When should you apply nitrogen on a corn crop and how much? That question consumes countless hours every year for corn growers, researchers, and agronomists.
Seven years ago, Rodney, Ont., grain farmer Mike Miller, like many growers, was also playing the guessing game. But that all changed when he bought a self-propelled sprayer and started looking for ways to fine-tune his nitrogen strategy.
On this episode of The Sharp Edge, Miller and Maizex agronomist Greg Stewart look at how Miller has built an “intelligent approach” to delivering timely nitrogen to his corn crop. The key to his program is the ability to lay down UAN 28% as a dribble band at the bottom of the corn row in a June 15 to July 15 application window.
In-season rainfall is a key factor that Miller wants to manage with this approach. Before switching to the dribble band, he was seeing severe late-season nitrogen deficiencies on his farm’s sandy soils and notes how he has applied research from now-retired University of Guelph researcher Bill Deen on the impact rainfall can have on nitrogen availability.
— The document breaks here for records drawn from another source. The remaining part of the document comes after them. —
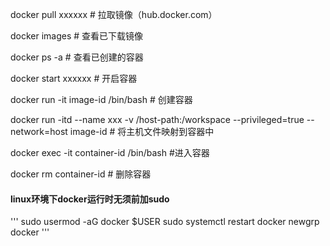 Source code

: 
docker pull xxxxxx # 拉取镜像（hub.docker.com）

docker images # 查看已下载镜像

docker ps -a # 查看已创建的容器

docker start xxxxxx # 开启容器

docker run -it image-id /bin/bash # 创建容器

docker run -itd --name xxx -v /host-path:/workspace --privileged=true --network=host image-id # 将主机文件映射到容器中

docker exec -it container-id /bin/bash #进入容器

docker rm container-id # 删除容器



#### linux环境下docker运行时无须前加sudo
'''
     sudo usermod -aG docker $USER
    sudo systemctl restart docker
    newgrp docker
'''

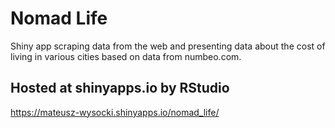 # Nomad Life
Shiny app scraping data from the web and presenting data about the cost of living in various cities based on data from numbeo.com.
<br>
## Hosted at shinyapps.io by RStudio
https://mateusz-wysocki.shinyapps.io/nomad_life/
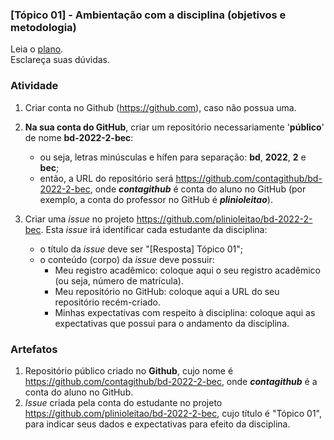 ### [Tópico 01] - Ambientação com a disciplina (objetivos e metodologia)

Leia o [plano](../media/bd-2022-2-bec-plano.pdf).<br>
Esclareça suas dúvidas.<br>

### Atividade 

1. Criar conta no Github (https://github.com), caso não possua uma. 

2. **Na sua conta do GitHub**, criar um repositório necessariamente '**público**' de nome **bd-2022-2-bec**:
   - ou seja, letras minúsculas e hífen para separação: **bd**, **2022**, **2** e **bec**;
   - então, a URL do repositório será https://github.com/contagithub/bd-2022-2-bec, onde _**contagithub**_ é conta do aluno no GitHub (por exemplo, a conta do professor no GitHub é _**plinioleitao**_).

3. Criar uma _issue_ no projeto https://github.com/plinioleitao/bd-2022-2-bec. Esta _issue_ irá identificar cada estudante da disciplina:
   - o título da _issue_ deve ser "[Resposta] Tópico 01";
   - o conteúdo (corpo) da _issue_ deve possuir:
     - Meu registro acadêmico: coloque aqui o seu registro acadêmico (ou seja, número de matrícula).
     - Meu repositório no GitHub: coloque aqui a URL do seu repositório recém-criado.
     - Minhas expectativas com respeito à disciplina: coloque aqui as expectativas que possui para o andamento da disciplina.
   
### Artefatos

1. Repositório público criado no **Github**, cujo nome é https://github.com/contagithub/bd-2022-2-bec, onde _**contagithub**_ é a conta do aluno no GitHub.
1. _Issue_ criada pela conta do estudante no projeto https://github.com/plinioleitao/bd-2022-2-bec, cujo título é "Tópico 01", para indicar seus dados e expectativas para efeito da disciplina.
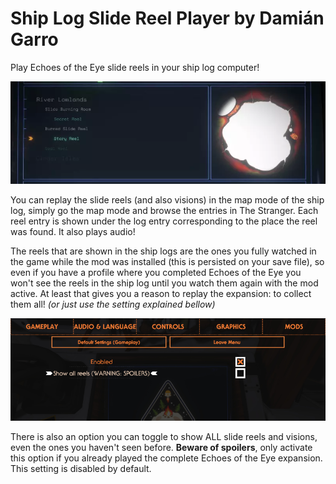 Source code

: # Ship Log Slide Reel Player by Damián Garro

Play Echoes of the Eye slide reels in your ship log computer!

![thumbnail](thumbnail.webp)

You can replay the slide reels (and also visions) in the map mode of the ship log, simply go the map mode and browse the entries in The Stranger. Each reel entry is shown under the log entry corresponding to the place the reel was found. It also plays audio!

The reels that are shown in the ship logs are the ones you fully watched in the game while the mod was installed (this is persisted on your save file), so even if you have a profile where you completed Echoes of the Eye you won't see the reels in the ship log until you watch them again with the mod active. At least that gives you a reason to replay the expansion: to collect them all! *(or just use the setting explained bellow)*

![settings](settings.png)

There is also an option you can toggle to show ALL slide reels and visions, even the ones you haven't seen before. **Beware of spoilers**, only activate this option if you already played the complete Echoes of the Eye expansion. This setting is disabled by default.
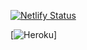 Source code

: [![Netlify Status](https://api.netlify.com/api/v1/badges/fa03cde0-8069-4e2f-9e64-17f4429b2858/deploy-status)](https://app.netlify.com/sites/shopping-listv2/deploys)

[![Heroku](http://heroku-badge.herokuapp.com/?app=shopping-list-giusseppe.herokuapp.com/api)]
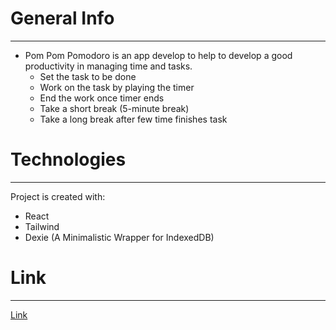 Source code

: # General Info
---

- Pom Pom Pomodoro is an app develop to help to develop a good productivity in managing time and tasks. 
    - Set the task to be done
    - Work on the task by playing the timer
    - End the work once timer ends
    - Take a short break (5-minute break)
    - Take a long break after few time finishes task


# Technologies
---
Project is created with:

- React
- Tailwind
- Dexie (A Minimalistic Wrapper for IndexedDB)

# Link

---
[Link](https://pompompomodoro.surge.sh/)

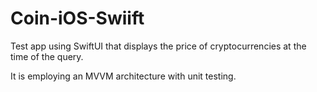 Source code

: # Coin-iOS-Swiift

Test app using SwiftUI that displays the price of cryptocurrencies at the time of the query.

It is employing an MVVM architecture with unit testing.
Deen’s research can be summed up quite easily: the more rain you get, the more nitrogen you should add. His work indicated that corn growers should apply 115 lbs of nitrogen upfront and then apply an additional 25 lbs for every inch of rain received between June 15 and July 15. (Story continues after the video.)
Miller has embraced this philosophy and in 2021 was well-positioned to meet his crop needs with dribble application after Mother Nature turned on the tap in late June and delivered 12 inches of rain to his farm through July.
In the video, Miller shares how he uses a nitrogen stabilizer to protect against volatilization and leaching. He and Stewart also discuss how the high-clearance spraying option delivers flexibility, allowing him to move nitrogen management out of his weed control spray window.